流行性脳炎(法定)
概要
 本症は、毎年夏期に流行する発熱、神経症状および運動器系の異常を呈する法定伝染病で、日本脳炎、東部馬脳炎、西部馬脳炎、ベネズエラ馬脳炎など脳炎を起こす吸血昆虫が媒介するウイルス感染症です。人獣共通感染症でもあり、東部馬脳炎、西部馬脳炎およびベネズエラ馬脳炎は海外伝染病に指定されています。なお、1999年に北米東部に侵入した西ナイル熱ウイルスは2001年現在、北米に定着し、馬や人に被害が発生しています。原因ウイルスは日本脳炎ウイルスと同じグループに属し、鳥の体内で増殖し、その鳥の血液を吸った蚊が他の鳥、馬、人などを刺して感染が広がります。北米大陸では、渡り鳥によって分布が拡大しており、わが国への侵入が心配されています。
 東部馬脳炎、西部馬脳炎およびベネズエラ馬脳炎の潜伏期間は、それぞれ1〜3日、2〜9日および1〜6日で、致死率は、それぞれ90%、20〜40%および50〜80%です。
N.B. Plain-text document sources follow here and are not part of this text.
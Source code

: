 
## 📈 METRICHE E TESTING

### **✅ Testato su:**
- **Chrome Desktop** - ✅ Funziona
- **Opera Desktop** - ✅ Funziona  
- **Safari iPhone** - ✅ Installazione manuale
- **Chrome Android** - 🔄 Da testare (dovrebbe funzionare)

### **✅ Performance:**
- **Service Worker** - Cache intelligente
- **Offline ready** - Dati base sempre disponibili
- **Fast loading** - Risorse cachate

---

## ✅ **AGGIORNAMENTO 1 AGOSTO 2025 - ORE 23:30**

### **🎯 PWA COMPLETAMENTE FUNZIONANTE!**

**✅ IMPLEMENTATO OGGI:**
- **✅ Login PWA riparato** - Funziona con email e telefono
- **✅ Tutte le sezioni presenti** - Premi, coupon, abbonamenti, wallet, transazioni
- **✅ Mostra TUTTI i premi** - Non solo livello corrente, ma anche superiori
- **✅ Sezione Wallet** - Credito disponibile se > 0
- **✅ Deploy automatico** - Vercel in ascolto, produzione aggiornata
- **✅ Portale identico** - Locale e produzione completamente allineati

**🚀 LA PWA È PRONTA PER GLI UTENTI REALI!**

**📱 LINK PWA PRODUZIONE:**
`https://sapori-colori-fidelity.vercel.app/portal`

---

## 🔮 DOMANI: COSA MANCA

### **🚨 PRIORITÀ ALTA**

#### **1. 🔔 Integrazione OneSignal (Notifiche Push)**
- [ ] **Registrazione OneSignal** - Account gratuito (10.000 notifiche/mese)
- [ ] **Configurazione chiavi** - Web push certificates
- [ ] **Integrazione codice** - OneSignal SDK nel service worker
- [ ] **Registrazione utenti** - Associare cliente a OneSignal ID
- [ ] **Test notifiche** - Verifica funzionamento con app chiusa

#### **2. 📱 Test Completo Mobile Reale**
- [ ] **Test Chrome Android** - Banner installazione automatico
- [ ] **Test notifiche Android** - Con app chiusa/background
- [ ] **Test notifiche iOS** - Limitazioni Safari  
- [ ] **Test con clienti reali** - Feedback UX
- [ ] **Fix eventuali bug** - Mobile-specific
症状は日本脳炎に類似しています。
 以下にわが国で発生している日本脳炎を流行性脳炎として記載します。
主な原因
 本症は主にコガタアカイエカの媒介によって牛、水牛、しか、馬、めん羊、山羊、豚、およびいのししに伝播し、人にも感染します。馬や人は高い感受性を持っていますが、症状を現わすことはほとんどありません。感染した牛、馬および人は感染源にはなりません。一方、豚はこのウイルスの増幅動物で、他の動物への感染源となります。
主な症状
 発症した牛や馬は神経症状を示します。潜伏期間は2〜3週間です。発症例では稽留熱と呼ばれる高熱の長期間持続、食欲不振または廃絶、沈うつ、興奮、麻痺などがみられます。また、眼瞼反射を欠くなどの視覚障害、突進・旋回運動などの運動障害も観察されます。2週間ほどで回復するものもありますが、重症例では起立不能になり遊泳運動を示して死亡します。
主な予防法
 不活化ワクチンが予防に使用されています。
 本症には、治療法はありません。